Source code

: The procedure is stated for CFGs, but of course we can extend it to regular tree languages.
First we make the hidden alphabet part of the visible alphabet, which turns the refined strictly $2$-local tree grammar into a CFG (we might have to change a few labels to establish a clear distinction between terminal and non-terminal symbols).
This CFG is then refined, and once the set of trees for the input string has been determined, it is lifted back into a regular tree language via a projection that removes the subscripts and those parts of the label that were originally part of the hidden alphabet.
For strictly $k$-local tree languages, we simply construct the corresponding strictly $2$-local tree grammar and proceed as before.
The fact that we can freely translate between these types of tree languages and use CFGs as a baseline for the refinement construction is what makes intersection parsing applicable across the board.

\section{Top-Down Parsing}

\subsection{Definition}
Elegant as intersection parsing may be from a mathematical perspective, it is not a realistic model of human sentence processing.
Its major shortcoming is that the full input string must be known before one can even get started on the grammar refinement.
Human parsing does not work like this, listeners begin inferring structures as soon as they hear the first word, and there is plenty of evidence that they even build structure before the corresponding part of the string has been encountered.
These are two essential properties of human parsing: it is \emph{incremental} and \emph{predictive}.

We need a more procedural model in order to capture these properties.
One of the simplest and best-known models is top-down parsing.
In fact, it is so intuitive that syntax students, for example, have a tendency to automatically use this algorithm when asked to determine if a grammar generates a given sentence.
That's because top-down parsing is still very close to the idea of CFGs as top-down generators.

* GOAL OF THE EXERCISE:
Set down the data exactly.

* RESULT:
Source code

: The procedure is stated for CFGs, but of course we can extend it to regular tree languages.
First we make the hidden alphabet part of the visible alphabet, which turns the refined strictly $2$-local tree grammar into a CFG (we might have to change a few labels to establish a clear distinction between terminal and non-terminal symbols).
This CFG is then refined, and once the set of trees for the input string has been determined, it is lifted back into a regular tree language via a projection that removes the subscripts and those parts of the label that were originally part of the hidden alphabet.
For strictly $k$-local tree languages, we simply construct the corresponding strictly $2$-local tree grammar and proceed as before.
The fact that we can freely translate between these types of tree languages and use CFGs as a baseline for the refinement construction is what makes intersection parsing applicable across the board.

\section{Top-Down Parsing}

\subsection{Definition}
Elegant as intersection parsing may be from a mathematical perspective, it is not a realistic model of human sentence processing.
Its major shortcoming is that the full input string must be known before one can even get started on the grammar refinement.
Human parsing does not work like this, listeners begin inferring structures as soon as they hear the first word, and there is plenty of evidence that they even build structure before the corresponding part of the string has been encountered.
These are two essential properties of human parsing: it is \emph{incremental} and \emph{predictive}.

We need a more procedural model in order to capture these properties.
One of the simplest and best-known models is top-down parsing.
In fact, it is so intuitive that syntax students, for example, have a tendency to automatically use this algorithm when asked to determine if a grammar generates a given sentence.
That's because top-down parsing is still very close to the idea of CFGs as top-down generators.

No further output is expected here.